You can use Ukkonen's algorithm to build a suffix tree in linear time:
https://en.wikipedia.org/wiki/Ukkonen%27s_algorithm
The number of substrings of s is then the number of prefixes of strings in the trie, which you can calculate simply in linear time. It's just total number of characters in all nodes.
For instance, your example produces a suffix tree like:
/\
b a
| b
b b
5 characters in the tree, so 5 substrings. Each unique string is a path from the root ending after a different letter: abb, ab, a, bb, b.
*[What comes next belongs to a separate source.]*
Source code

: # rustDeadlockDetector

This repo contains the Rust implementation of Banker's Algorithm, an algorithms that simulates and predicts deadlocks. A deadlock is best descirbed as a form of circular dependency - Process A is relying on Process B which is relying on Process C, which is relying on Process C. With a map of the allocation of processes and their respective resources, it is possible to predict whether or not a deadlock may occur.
So the number of strings is the number of letters in the tree.
More precisely:
- Every substring is the prefix of some suffix of the string;
- All the suffixes are in the trie;
- So there is a 1-1 correspondence between substrings and paths through the trie (by the definition of trie); and
- There is a 1-1 correspondence between letters in the tree and non-empty paths, because:
- each distinct non-empty path ends at a distinct position after its last letter; and
- the path to the the position following each letter is unique
NOTE for people who are wondering how it could be possible to build a tree that contains O(N^2) characters in O(N) time:
There's a trick to the representation of a suffix tree. Instead of storing the actual strings in the nodes of the tree, you just store pointers into the orignal string, so the node that contains "abb" doesn't have "abb", it has (0,3) -- 2 integers per node, regardless of how long the string in each node is, and the suffix tree has O(N) nodes.